Brexit Party leader Nigel Farage backs Hartlepool candidate Richard Tice to boost investment for town
Brexit Party leader Nigel Farage backed the party’s candidate for Hartlepool to bring new investment to the town as he joined him on the campaign trail.
Mr Farage said party chairman Richard Tice, who is running to become the town’s next MP, would be able to hold the Prime Minister to account on the day he announced a major policy change not to contest seats won by the Conservatives in the last General Election.
The party leader said Mr Tice was the kind of person who could help bring new money and jobs into the area using his background as a property businessman.
"We will put someone in Parliament who will hold the prime minister to his promises, we don't trust the Tories any more than the people of Hartlepool do,” said Mr Farage.
"We kicked off the idea of investment in the regions and now everybody is talking about it. Investment in the regions doesn't have to just come from the public sector it can come from the private sector.
"[Richard] Tice is the kind of guy who over the last 20 years has led huge consortiums and investments and without making any false promises he is perhaps the kind of guy who can bring that investment to the area."
Mr Farage also used the visit to Hartlepool to make a key announcement on his party’s election strategy.
At a press conference at the Grand Hotel, he said the party will not fight 317 Tory-held seats to avoid splitting the leave vote and creating the possibility of a hung parliament or a second referendum.
Mr Farage said: “The Brexit Party will not contest the 317 seats the Conservatives won at the last election.
"But what we will do is concentrate our total effort into all the seats that are held by the Labour Party, who have completely broken their manifesto pledge in 2017 to respect the result of the referendum.
"And we will also take on the rest of the Remainer parties.”
He said he was swayed by Prime Minister Boris Johnson saying that he will not extend the Brexit transition period beyond 2020, and that he would seek a Canada-style free trade deal without political alignment which Mr Farage said is a "significant change".
In response to the announcement Mr Johnson tweeted: “We welcome Nigel Farage’s recognition that another gridlocked hung Parliament is the greatest threat to getting Brexit done.
“If we have another hung Parliament it would lead to two more chaotic referendums next year.”

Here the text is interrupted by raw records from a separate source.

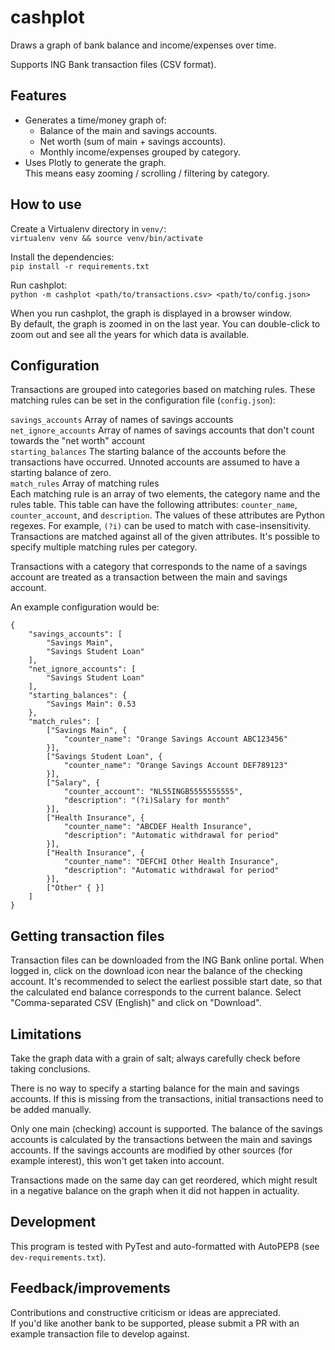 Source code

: # cashplot

Draws a graph of bank balance and income/expenses over time.

Supports ING Bank transaction files (CSV format).

## Features

- Generates a time/money graph of:
  - Balance of the main and savings accounts.
  - Net worth (sum of main + savings accounts).
  - Monthly income/expenses grouped by category.
- Uses Plotly to generate the graph.  
  This means easy zooming / scrolling / filtering by category.

## How to use

Create a Virtualenv directory in `venv/`:  
`virtualenv venv && source venv/bin/activate`

Install the dependencies:  
`pip install -r requirements.txt`

Run cashplot:  
`python -m cashplot <path/to/transactions.csv> <path/to/config.json>`

When you run cashplot, the graph is displayed in a browser window.  
By default, the graph is zoomed in on the last year. You can double-click to
zoom out and see all the years for which data is available.

## Configuration

Transactions are grouped into categories based on matching rules.
These matching rules can be set in the configuration file (`config.json`):

`savings_accounts` Array of names of savings accounts  
`net_ignore_accounts` Array of names of savings accounts that don't count
towards the "net worth" account  
`starting_balances` The starting balance of the accounts before the
transactions have occurred. Unnoted accounts are assumed to have a starting
balance of zero.  
`match_rules` Array of matching rules  
Each matching rule is an array of two elements, the category name and
the rules table. This table can have the following attributes:
`counter_name`, `counter_account`, and `description`. The values of these
attributes are Python regexes. For example, `(?i)` can be used to match with
case-insensitivity. Transactions are matched against all of the
given attributes.
It's possible to specify multiple matching rules per category.

Transactions with a category that corresponds to the name of a savings account
are treated as a transaction between the main and savings account.

An example configuration would be:
```
{
    "savings_accounts": [
        "Savings Main",
        "Savings Student Loan"
    ],
    "net_ignore_accounts": [
        "Savings Student Loan"
    ],
    "starting_balances": {
        "Savings Main": 0.53
    },
    "match_rules": [
        ["Savings Main", {
            "counter_name": "Orange Savings Account ABC123456"
        }],
        ["Savings Student Loan", {
            "counter_name": "Orange Savings Account DEF789123"
        }],
        ["Salary", {
            "counter_account": "NL55INGB5555555555",
            "description": "(?i)Salary for month"
        }],
        ["Health Insurance", {
            "counter_name": "ABCDEF Health Insurance",
            "description": "Automatic withdrawal for period"
        }],
        ["Health Insurance", {
            "counter_name": "DEFCHI Other Health Insurance",
            "description": "Automatic withdrawal for period"
        }],
        ["Other" { }]
    ]
}
```

## Getting transaction files

Transaction files can be downloaded from the ING Bank online portal. When
logged in, click on the download icon near the balance of the checking
account. It's recommended to select the earliest possible start date, so that
the calculated end balance corresponds to the current balance. Select
"Comma-separated CSV (English)" and click on "Download".

## Limitations

Take the graph data with a grain of salt; always carefully check before taking
conclusions.

There is no way to specify a starting balance for the main and savings
accounts. If this is missing from the transactions, initial transactions need
to be added manually.

Only one main (checking) account is supported. The balance of the
savings accounts is calculated by the transactions between the main and savings
accounts. If the savings accounts are modified by other sources (for example
interest), this won't get taken into account.

Transactions made on the same day can get reordered, which might result in a
negative balance on the graph when it did not happen in actuality.

## Development

This program is tested with PyTest and auto-formatted with AutoPEP8 (see
`dev-requirements.txt`).

## Feedback/improvements

Contributions and constructive criticism or ideas are appreciated.  
If you'd like another bank to be supported, please submit a PR with an example
transaction file to develop against.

Labour leader Jeremy Corbyn said: “One week ago Donald Trump told Nigel Farage to make a pact with Boris Johnson.
“Today, Trump got his wish. This Trump alliance is Thatcherism on steroids and could send £500 million a week from our NHS to big drugs companies. It must be stopped.”
Liberal Democrats leader Jo Swinson said: “The Conservative Party are the Brexit Party now.”
Brexit Party chairman Richard Tice, who was involved in the decision, said: “This is the way to make sure there is not a second referendum and we can get a proper Brexit.”
‘Here on the right day’
Mr Farage and Mr Tice later visited memorials to the bombardment of Hartlepool on the Headland including the spot where the first soldier was killed on British soil in the First World War.
Mr Farage said he had been told of the bombardment by a First World War veteran he met 20 years ago who joined up after the attack on the town.
He said of the bombardment: “It’s a heck of a story.
“I’ve always been interested in history. We’re here on absolutely the right day (November 11).”